MUSC's Family Services Research Center  has received the Points of Light Foundation President’s Award. The award recognizes excellence in community service directed at solving community problems.

Dr. Scott Henggeler, center, director, Family Services Research Center and professor, Department of Psychiatry and Behavioral Sciences, and Dr. Phillippe Cunningham, right, associate professor, Department of Psychiatry and Behavioral Sciences, receive the Points of Light Foundation President’s Award from Robert Goodwin, president and chief executive officer, Point of Light Foundation. The award recognizes excellence in community service directed at solving community problems. 

The center's program, Multisystemic Therapy (MST), helps parents succeed with highly troubled youth.  It is currently being used in more than 25 states in the United States, numerous sites in Canada, and several European countries.

The Family Services Research Center, under the direction of Scott Henggeler, Ph.D., has developed clinically and cost effective family- and community-based mental health and substance abuse services for youths with serious problems relating to substance abuse, serious emotional disturbances and violence. 

The emphasis of MST is on providing a family- and community-based alternative for youths at imminent risk of out-of-home placement in facilities such as inpatient psychiatric units, juvenile detention centers and residential treatment centers.

The focus of support is on building the strengths of the families, friends, schools and communities surrounding these youths.

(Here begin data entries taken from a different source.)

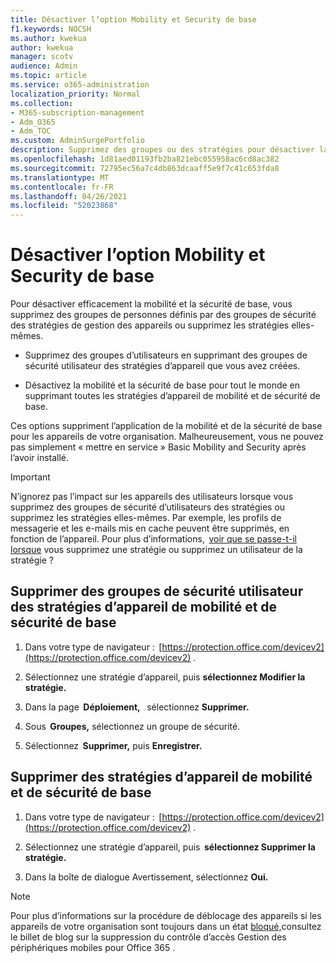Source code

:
 ```yaml
---
title: Désactiver l’option Mobility et Security de base
f1.keywords: NOCSH
ms.author: kwekua
author: kwekua
manager: scotv
audience: Admin
ms.topic: article
ms.service: o365-administration
localization_priority: Normal
ms.collection:
- M365-subscription-management
- Adm_O365
- Adm_TOC
ms.custom: AdminSurgePortfolio
description: Supprimez des groupes ou des stratégies pour désactiver la mobilité et la sécurité de base.
ms.openlocfilehash: 1d81aed01193fb2ba821ebc055958ac6cd8ac382
ms.sourcegitcommit: 72795ec56a7c4db863dcaaff5e9f7c41c653fda8
ms.translationtype: MT
ms.contentlocale: fr-FR
ms.lasthandoff: 04/26/2021
ms.locfileid: "52023868"
---
```

# <a name="turn-off-basic-mobility-and-security"></a>Désactiver l’option Mobility et Security de base

Pour désactiver efficacement la mobilité et la sécurité de base, vous supprimez des groupes de personnes définis par des groupes de sécurité des stratégies de gestion des appareils ou supprimez les stratégies elles-mêmes.

- Supprimez des groupes d’utilisateurs en supprimant des groupes de sécurité utilisateur des stratégies d’appareil que vous avez créées.

- Désactivez la mobilité et la sécurité de base pour tout le monde en supprimant toutes les stratégies d’appareil de mobilité et de sécurité de base.

Ces options suppriment l’application de la mobilité et de la sécurité de base pour les appareils de votre organisation. Malheureusement, vous ne pouvez pas simplement « mettre en service » Basic Mobility and Security après l’avoir installé. 

>[!IMPORTANT]
>N’ignorez pas l’impact sur les appareils des utilisateurs lorsque vous supprimez des groupes de sécurité d’utilisateurs des stratégies ou supprimez les stratégies elles-mêmes. Par exemple, les profils de messagerie et les e-mails mis en cache peuvent être supprimés, en fonction de l’appareil. Pour plus d’informations,  [voir que se passe-t-il lorsque](../../admin/basic-mobility-security/create-device-security-policies.md) vous supprimez une stratégie ou supprimez un utilisateur de la stratégie ?

## <a name="remove-user-security-groups-from-basic-mobility-and-security-device-policies"></a>Supprimer des groupes de sécurité utilisateur des stratégies d’appareil de mobilité et de sécurité de base

1. Dans votre type de navigateur :  [https://protection.office.com/devicev2](https://protection.office.com/devicev2) .

2. Sélectionnez une stratégie d’appareil, puis **sélectionnez Modifier la stratégie.** 

3. Dans la page  **Déploiement,**   sélectionnez **Supprimer.**

4. Sous  **Groupes,** sélectionnez un groupe de sécurité.

5. Sélectionnez  **Supprimer,** puis **Enregistrer.**

## <a name="remove-basic-mobility-and-security-device-policies"></a>Supprimer des stratégies d’appareil de mobilité et de sécurité de base

1.  Dans votre type de navigateur :  [https://protection.office.com/devicev2](https://protection.office.com/devicev2) . 

2.  Sélectionnez une stratégie d’appareil, puis  **sélectionnez Supprimer la stratégie.**
    
3.  Dans la boîte de dialogue Avertissement, sélectionnez **Oui.**

>[!NOTE]
>Pour plus d’informations sur la procédure de déblocage des appareils si les appareils de votre organisation sont toujours dans un état [bloqué,](https://techcommunity.microsoft.com/t5/Intune-Customer-Success/Removing-Access-Control-from-Mobile-Device-Management-for-Office/ba-p/279934)consultez le billet de blog sur la suppression du contrôle d’accès Gestion des périphériques mobiles pour Office 365 .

The program was also recently recognized as one of the 2001 honorees of  Families Count, the Annie E. Casey Foundation national honors program recognizing organizations that are making a difference in the lifes of families struggling to survive in tough neighborhoods.

The intense four-month treatment regimen keeps youngster in school, through the involvement of family and community resources. 

Under the program, a staff member trained in MST is on call for each child, 24 hours a day and also spends several hours a week with a family for four months. At the beginning, the family and the staff member identify the family’s strengths and weaknesses and set goals together. 

During treatment, the staff members help the family learn how to communicate and manage conflicts. Parents also learn how to discipline and reward their children more effectively, become involved in their school performance, and develop a positive community support network.

There are about 400 therapists in the U.S., Norway and Canada who have received MST training and 5,000 children receive MST services each year. 

A 1998 study by the Washington State Institute for Public Policy estimated that graduates of MST committed 44 percent fewer felonies than juvenile offenders who did not participate in the program. MST costs about $5,500 per client, while imprisonment or residential treatment costs about $30,000. 

The cost savings go even further: Because far fewer MST clients commit crimes after treatment, society saves an additional $40,000 for each youth in the program, the study said.